Ex-Haitian mayor Jean Morose Viliena found liable in killings billed with fraud

Ex-Haitian mayor Jean Morose Viliena found liable in killings billed with fraud


BOSTON (AP) — A former Haitian mayor was criminally billed Wednesday with lying on his application to turn into a lawful resident of the U.S., just one particular working day soon after he was located liable for a killing and two attempted slayings in his homeland.

Jean Morose Viliena, 50, was indicted on three counts of visa fraud, according to the U.S. attorney’s place of work in Boston. Conviction on the cost carries a sentence of up to 10 several years in prison.

“Getting lawful entry into our country is a privilege, not a right,” U.S. Legal professional Rachael Rollins mentioned in a assertion. “Our country offers safety, guidance and asylum to those who are persecuted. Persons that perpetrate functions of violence and damage — and then allegedly lie about their conduct to U.S. immigration officers — in their nations around the world are not welcome right here.”

An e-mail searching for remark was despatched to Viliena’s lawyer.

Viliena went to the U.S. Embassy in Port-au-Prince, Haiti, in June 2008 to implement for a visa that would get him entry to the U.S., federal prosecutors said.

When asked on the application type whether he was excluded from admission to the U.S. for acquiring “purchased, carried out or materially assisted in extrajudicial and political killings and other functions of violence against the Haitian persons,” he said he was not, prosecutors stated.

He then swore that his software was real and signed it, authorities stated. The visa was authorised the subsequent working day. He moved to the U.S. in July 2008 and was granted a Lasting Resident Card, also regarded as a green card.

Viliena has been living in Malden, just north of Boston, authorities stated.

But federal prosecutors allege that though mayor of the town of Les Irois — a neighborhood of about 22,000 on Haiti’s western suggestion — Viliena was involved in acts of violence in opposition to political foes.

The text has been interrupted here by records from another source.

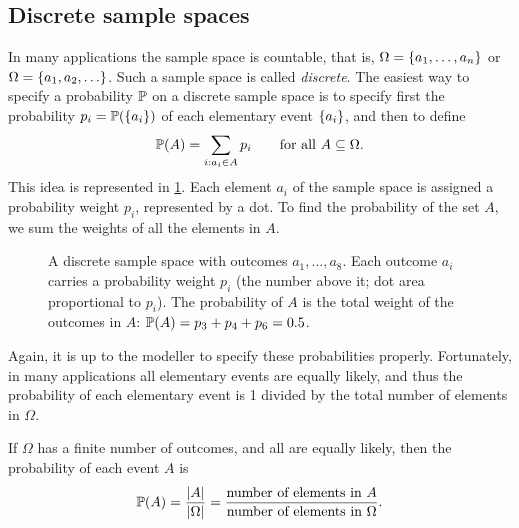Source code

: \subsection{Discrete sample spaces}\label{sec:discrete-sample-spaces}

In many applications the sample space is countable, that is, $\Omega = \left\{ a_1, \ldots, a_n \right\}$ or $\Omega = \left\{ a_1, a_2, \ldots \right\}$. Such a sample space is called \emph{discrete}. The easiest way to specify a probability $\mathbb{P}$ on a discrete sample space is to specify first the probability $p_i = \mathbb{P}(\left\{ a_i \right\})$ of each elementary event $\left\{ a_i \right\}$, and then to define
\[
  \mathbb{P}(A) = \sum_{i : a_i \in A} p_i \qquad \text{for all } A \subseteq \Omega.
\]
This idea is represented in \cref{fig:discrete-sample-space}. Each element $a_i$ of the sample space is assigned a probability weight $p_i$, represented by a dot. To find the probability of the set $A$, we sum the weights of all the elements in $A$.

\begin{figure}[H]
\centering
{}
\caption{A discrete sample space with outcomes $a_1, \ldots, a_8$. Each outcome $a_i$ carries a probability weight $p_i$ (the number above it; dot area proportional to $p_i$). The probability of $A$ is the total weight of the outcomes in $A$: $\mathbb{P}(A) = p_3 + p_4 + p_6 = 0.5$.}
\label{fig:discrete-sample-space}
\end{figure}

Again, it is up to the modeller to specify these probabilities properly. Fortunately, in many applications all elementary events are equally likely, and thus the probability of each elementary event is 1 divided by the total number of elements in $\Omega$.

\begin{theorem}\label{thm:equilikely-principle}
If $\Omega$ has a finite number of outcomes, and all are equally likely, then the probability of each event $A$ is
\[
  \mathbb{P}(A) = \frac{\lvert A\rvert}{\lvert\Omega\rvert} = \frac{\text{number of elements in } A}{\text{number of elements in } \Omega}.
\]
\end{theorem}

In 2007, prosecutors reported, he led a team of his allies to the home of a political opponent, the place he and his associates shot and killed the opponent’s youthful brother, then smashed his cranium with a rock.

Prosecutors also allege that in 2008, Viliena and his allies went armed with guns, machetes, picks and sledgehammers to a local community radio station that he opposed to shut it down. He allegedly pistol-whipped and punched a person and requested an associate to shoot and get rid of the man and just one other person.

Equally survived, but 1 of the adult men misplaced a leg and the other was blinded in just one eye.

Viliena was discovered liable by an American jury in a civil demo on Tuesday for his part in the killing and the two attempted killings and assessed $15.5 million in compensatory and punitive damages.

The suit was submitted by the San Francisco-primarily based Centre for Justice and Accountability on behalf of David Boniface, Juders Ysemé and Nissage Martyr in Boston in 2017. Nissage Martyr died, and his son, Nissandère Martyr, changed him as a plaintiff.

The match was filed beneath the Torture Sufferer Security Act of 1991, which allows lawsuits to be filed in the U.S. versus foreign officers who allegedly committed wrongdoing in their homeland if all authorized avenues in their region have been fatigued.

“The Center for Justice and Accountability welcomes motion by the Justice Section but calls for human rights felony fees to be introduced presented the strong evidence presented in opposition to Viliena for torture and other abuses in the course of the civil trial,” the heart said in a statement Wednesday.

The centre also identified as on the Condition Section, the U.S. Embassy in Haiti, and the Inter-American Court of Human Legal rights to get the job done with the authorities of Haiti to guarantee the protection of their clientele and loved ones associates, who have been subjected to retaliation and intimidation.

Boniface, Ysemé and Martyr continue to live in hiding and claimed in statements Wednesday that though delighted with Viliena’s arrest, they are anxious about their households.

Martyr’s mother and sisters nevertheless stay in Les Irois.

“His associates in Les Irois have reported that if Jean Morose Viliena is arrested, what they have accomplished prior to will be almost nothing as opposed to what they will do now,” Martyr reported in a assertion that was translated from Haitian Creole into English. “They said they will burn off the metropolis of Les Irois and the households of the men and women who sought justice.”